#### Directions:
Begin at the line below that has "state is not" and stop after the line that has "custodial submission the". Please restate only those lines, word for word.

#### Data extract:
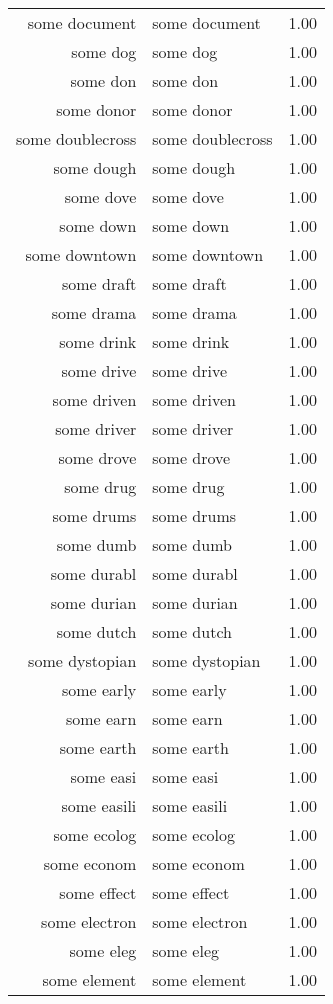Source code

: \begin{table}[ht]
\begin{tabular}{rlr}
  some document & some document & 1.00 \\ 
  some dog & some dog & 1.00 \\ 
  some don & some don & 1.00 \\ 
  some donor & some donor & 1.00 \\ 
  some doublecross & some doublecross & 1.00 \\ 
  some dough & some dough & 1.00 \\ 
  some dove & some dove & 1.00 \\ 
  some down & some down & 1.00 \\ 
  some downtown & some downtown & 1.00 \\ 
  some draft & some draft & 1.00 \\ 
  some drama & some drama & 1.00 \\ 
  some drink & some drink & 1.00 \\ 
  some drive & some drive & 1.00 \\ 
  some driven & some driven & 1.00 \\ 
  some driver & some driver & 1.00 \\ 
  some drove & some drove & 1.00 \\ 
  some drug & some drug & 1.00 \\ 
  some drums & some drums & 1.00 \\ 
  some dumb & some dumb & 1.00 \\ 
  some durabl & some durabl & 1.00 \\ 
  some durian & some durian & 1.00 \\ 
  some dutch & some dutch & 1.00 \\ 
  some dystopian & some dystopian & 1.00 \\ 
  some early & some early & 1.00 \\ 
  some earn & some earn & 1.00 \\ 
  some earth & some earth & 1.00 \\ 
  some easi & some easi & 1.00 \\ 
  some easili & some easili & 1.00 \\ 
  some ecolog & some ecolog & 1.00 \\ 
  some econom & some econom & 1.00 \\ 
  some effect & some effect & 1.00 \\ 
  some electron & some electron & 1.00 \\ 
  some eleg & some eleg & 1.00 \\ 
  some element & some element & 1.00 \\ 

\end{tabular}
\end{table}
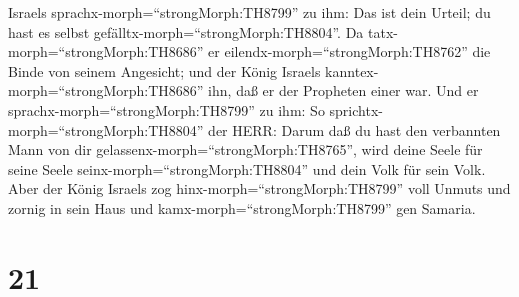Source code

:Israels sprachx-morph=``strongMorph:TH8799'' zu ihm: Das ist dein
Urteil; du hast es selbst gefälltx-morph=``strongMorph:TH8804''.
 Da tatx-morph=``strongMorph:TH8686'' er
eilendx-morph=``strongMorph:TH8762'' die Binde von seinem Angesicht; und
der König Israels kanntex-morph=``strongMorph:TH8686'' ihn, daß er der
Propheten einer war.  Und er
sprachx-morph=``strongMorph:TH8799'' zu ihm: So
sprichtx-morph=``strongMorph:TH8804'' der HERR: Darum daß du hast den
verbannten Mann von dir gelassenx-morph=``strongMorph:TH8765'', wird
deine Seele für seine Seele seinx-morph=``strongMorph:TH8804'' und dein
Volk für sein Volk.  Aber der König Israels zog
hinx-morph=``strongMorph:TH8799'' voll Unmuts und zornig in sein Haus
und kamx-morph=``strongMorph:TH8799'' gen Samaria.

\hypertarget{section-20}{%
\section{21}\label{section-20}}

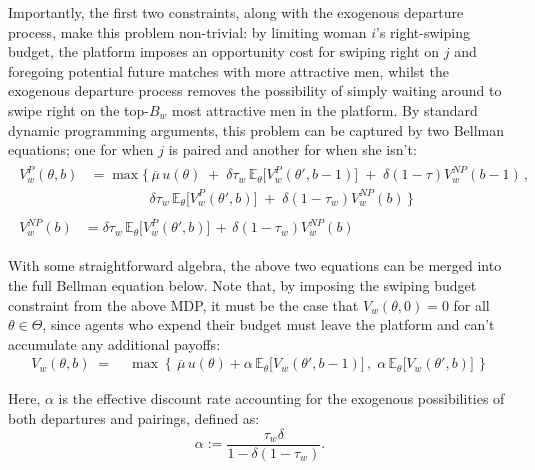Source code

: Importantly, the first two constraints, along with the exogenous departure process, make this problem non-trivial: by limiting woman $i$'s right-swiping budget, the platform imposes an opportunity cost for swiping right on $j$ and foregoing potential future matches with more attractive men, whilst the exogenous departure process removes the possibility of simply waiting around to swipe right on the top-$B_w$ most attractive men in the platform. 
By standard dynamic programming arguments, this problem can be captured by two Bellman equations; one for when $j$ is paired and another for when she isn't: 
\begin{align}
    \begin{split} 
        V^{P}_w(\theta,b) &=\max \Big\{ \, \overline{\mu}\, u(\theta) \;+\; \delta \tau_w \,\mathbb{E}_\theta \Big[V^P_w(\theta', b-1)\Big] \;+\; \delta (1-\tau)V^{NP}_w(b-1) \, ,\\[6pt]
        & \quad\quad\quad\quad\;\delta \tau_w \, \mathbb{E}_\theta\Big[ V^P_w(\theta', b) \Big] \;+\; \delta (1-\tau_w) V^{NP}_w(b) \, \Big\}
    \end{split}\\[10pt]
    \begin{split}
        V^{NP}_w(b) &= {}\delta \tau_w \,\mathbb{E}_\theta \Big[ V^P_w(\theta', b)\Big] \,+\, \delta (1-\tau_w) V^{NP}_w(b)
    \end{split} 
\end{align} 

With some straightforward algebra, the above two equations can be merged into the full Bellman equation below. Note that, by imposing the swiping budget constraint from the above MDP, it must be the case that $V_w(\theta, 0)=0$ for all $\theta \in \Theta$, since agents who expend their budget must leave the platform and can't accumulate any additional payoffs: 
\begin{equation}\label{eq:full bellman}
    \begin{aligned} 
        V_w(\theta,b) \;=\;&\max\left\{\,\overline{\mu} \, u(\theta) +\alpha \,\mathbb{E}_\theta \Big[V_w(\theta', b-1)\Big]\,,\; \alpha\,\mathbb{E}_\theta \Big[ V_w(\theta', b)\Big]\,\right\}
    \end{aligned}
\end{equation}

Here, $\alpha$ is the effective discount rate accounting for the exogenous possibilities of both departures and pairings, defined as:  
\begin{equation*}
\alpha:=\frac{\tau_w\delta}{1-\delta(1-\tau_w)}.
\end{equation*}

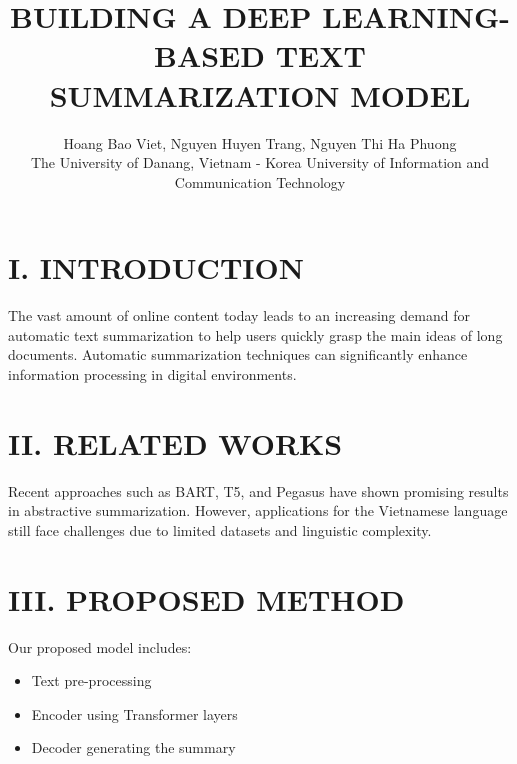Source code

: \documentclass[10pt,twocolumn]{article}
\title{\textbf{\LARGE BUILDING A DEEP LEARNING-BASED TEXT SUMMARIZATION MODEL}}
\author{
Hoang Bao Viet, 
Nguyen Huyen Trang, 
Nguyen Thi Ha Phuong \\
The University of Danang, Vietnam - Korea University of Information and Communication Technology
}
\date{}
\begin{document}

\section*{I. INTRODUCTION}
The vast amount of online content today leads to an increasing demand for automatic text summarization to help users quickly grasp the main ideas of long documents. Automatic summarization techniques can significantly enhance information processing in digital environments.

\vspace{1em}
\section*{II. RELATED WORKS}
Recent approaches such as BART, T5, and Pegasus have shown promising results in abstractive summarization. However, applications for the Vietnamese language still face challenges due to limited datasets and linguistic complexity.

\vspace{1em}
\section*{III. PROPOSED METHOD}
Our proposed model includes:

\begin{itemize}[noitemsep]
  \item Text pre-processing
  \item Encoder using Transformer layers
  \item Decoder generating the summary
\end{itemize}
\end{document}
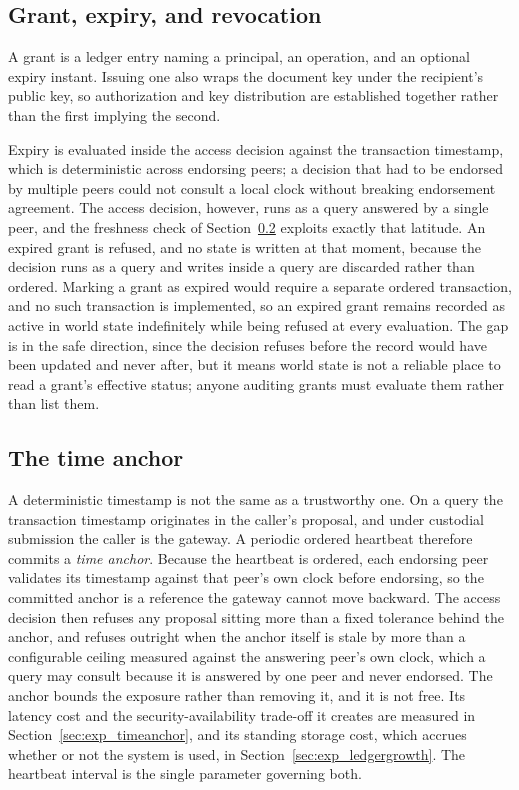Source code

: \documentclass[preprint,12pt]{elsarticle}
\begin{document}
\subsection{Grant, expiry, and revocation}
\label{sec:grants}

A grant is a ledger entry naming a principal, an operation, and an optional
expiry instant. Issuing one also wraps the document key under the recipient's
public key, so authorization and key distribution are established together
rather than the first implying the second.

Expiry is evaluated inside the access decision against the transaction
timestamp, which is deterministic across endorsing peers; a decision that
had to be endorsed by multiple peers could not consult a local clock without
breaking endorsement agreement. The access decision, however, runs as a query
answered by a single peer, and the freshness check of
Section~\ref{sec:timeanchor_arch} exploits exactly that latitude. An expired grant is refused, and no state is written at that moment, because
the decision runs as a query and writes inside a query are discarded rather
than ordered. Marking a grant as expired would require a separate ordered
transaction, and no such transaction is implemented, so an expired grant
remains recorded as active in world state indefinitely while being refused at
every evaluation. The gap is in the safe direction, since the decision refuses
before the record would have been updated and never after, but it means world
state is not a reliable place to read a grant's effective status; anyone
auditing grants must evaluate them rather than list them.

\subsection{The time anchor}
\label{sec:timeanchor_arch}

A deterministic timestamp is not the same as a trustworthy one. On a query
the transaction timestamp originates in the caller's proposal, and under
custodial submission the caller is the gateway. A periodic ordered heartbeat
therefore commits a \emph{time anchor}. Because the heartbeat is ordered, each
endorsing peer validates its timestamp against that peer's own clock before
endorsing, so the committed anchor is a reference the gateway cannot move
backward. The access decision then refuses any proposal sitting more than a
fixed tolerance behind the anchor, and refuses outright when the anchor
itself is stale by more than a configurable ceiling measured against the
answering peer's own clock, which a query may consult because it is answered
by one peer and never endorsed. The anchor bounds the exposure rather than removing
it, and it is not free. Its latency cost and the security-availability
trade-off it creates are measured in Section~\ref{sec:exp_timeanchor}, and its
standing storage cost, which accrues whether or not the system is used, in
Section~\ref{sec:exp_ledgergrowth}. The heartbeat interval is the single
parameter governing both.
\end{document}
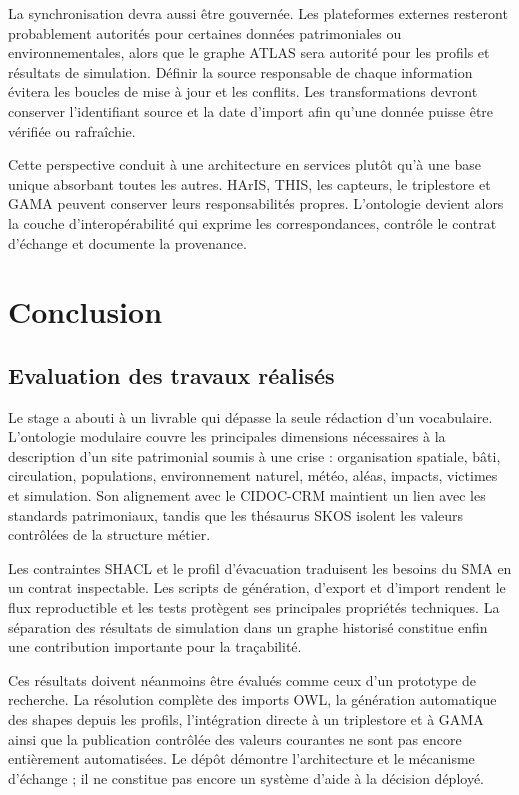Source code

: \documentclass{article}
\begin{document}
La synchronisation devra aussi être gouvernée. Les plateformes externes resteront probablement autorités pour certaines données patrimoniales ou environnementales, alors que le graphe ATLAS sera autorité pour les profils et résultats de simulation. Définir la source responsable de chaque information évitera les boucles de mise à jour et les conflits. Les transformations devront conserver l'identifiant source et la date d'import afin qu'une donnée puisse être vérifiée ou rafraîchie.

Cette perspective conduit à une architecture en services plutôt qu'à une base unique absorbant toutes les autres. HArIS, THIS, les capteurs, le triplestore et GAMA peuvent conserver leurs responsabilités propres. L'ontologie devient alors la couche d'interopérabilité qui exprime les correspondances, contrôle le contrat d'échange et documente la provenance.

\clearpage
\section{Conclusion}
\subsection{Evaluation des travaux réalisés}

Le stage a abouti à un livrable qui dépasse la seule rédaction d'un vocabulaire. L'ontologie modulaire couvre les principales dimensions nécessaires à la description d'un site patrimonial soumis à une crise : organisation spatiale, bâti, circulation, populations, environnement naturel, météo, aléas, impacts, victimes et simulation. Son alignement avec le CIDOC-CRM maintient un lien avec les standards patrimoniaux, tandis que les thésaurus SKOS isolent les valeurs contrôlées de la structure métier.

Les contraintes SHACL et le profil d'évacuation traduisent les besoins du SMA en un contrat inspectable. Les scripts de génération, d'export et d'import rendent le flux reproductible et les tests protègent ses principales propriétés techniques. La séparation des résultats de simulation dans un graphe historisé constitue enfin une contribution importante pour la traçabilité.

Ces résultats doivent néanmoins être évalués comme ceux d'un prototype de recherche. La résolution complète des imports OWL, la génération automatique des shapes depuis les profils, l'intégration directe à un triplestore et à GAMA ainsi que la publication contrôlée des valeurs courantes ne sont pas encore entièrement automatisées. Le dépôt démontre l'architecture et le mécanisme d'échange ; il ne constitue pas encore un système d'aide à la décision déployé.
\end{document}
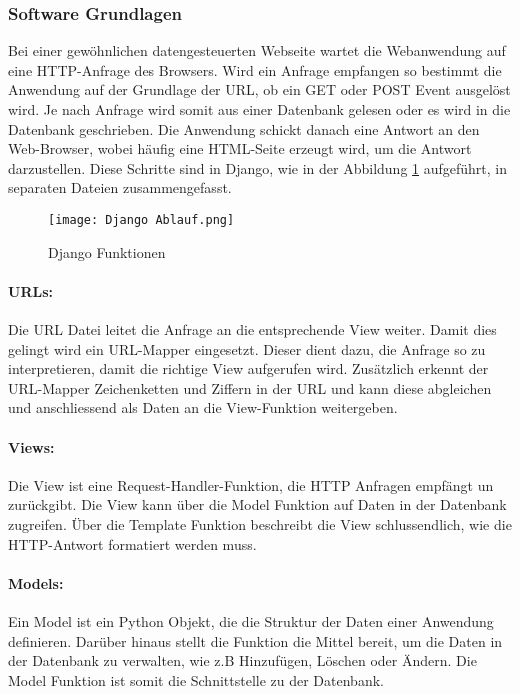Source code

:  \newpage
\subsubsection{Software Grundlagen}\label{subsubsec:SoftwareGrundlagen}
Bei einer gewöhnlichen datengesteuerten Webseite wartet die Webanwendung auf eine HTTP-Anfrage des Browsers. Wird ein Anfrage empfangen so bestimmt die Anwendung auf der Grundlage der URL, ob ein GET oder POST Event ausgelöst wird. Je nach Anfrage wird somit aus einer Datenbank gelesen oder es wird in die Datenbank geschrieben. Die Anwendung schickt danach eine Antwort an den Web-Browser, wobei häufig eine HTML-Seite erzeugt wird, um die Antwort darzustellen. Diese Schritte sind in Django, wie in der Abbildung \ref{fig:DjangoAblauf} aufgeführt,  in separaten Dateien zusammengefasst.
\begin{figure} [H]
	\centering
	\texttt{[image: Django Ablauf.png]}
	\caption{Django Funktionen \cite{mdn_web_docs_django_2019}}
	\label{fig:DjangoAblauf}
\end{figure}

\paragraph{URLs: }\label{par:1URLs}
Die URL Datei leitet die Anfrage an die entsprechende View weiter. Damit dies gelingt wird ein URL-Mapper eingesetzt. Dieser dient dazu, die Anfrage so zu interpretieren, damit die richtige View aufgerufen wird. Zusätzlich erkennt der URL-Mapper Zeichenketten und Ziffern in der URL und kann diese abgleichen und anschliessend als Daten an die View-Funktion weitergeben.

\paragraph{Views: }\label{par:1Views}
Die View ist eine Request-Handler-Funktion, die HTTP Anfragen empfängt un zurückgibt. Die View kann über die Model Funktion auf Daten in der Datenbank zugreifen. Über die Template Funktion beschreibt die View schlussendlich, wie die HTTP-Antwort formatiert werden muss.

\paragraph{Models: }\label{par:1Models}
Ein Model ist ein Python Objekt, die die Struktur der Daten einer Anwendung definieren. Darüber hinaus stellt die Funktion die Mittel bereit, um die Daten in der Datenbank zu verwalten, wie z.B Hinzufügen, Löschen oder Ändern. Die Model Funktion ist somit die Schnittstelle zu der Datenbank.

#### Response to this task:
state is not a reliable place to read a grant's effective status; anyone
auditing grants must evaluate them rather than list them.

\subsection{The time anchor}
\label{sec:timeanchor_arch}

A deterministic timestamp is not the same as a trustworthy one. On a query
the transaction timestamp originates in the caller's proposal, and under
custodial submission the caller is the gateway. A periodic ordered heartbeat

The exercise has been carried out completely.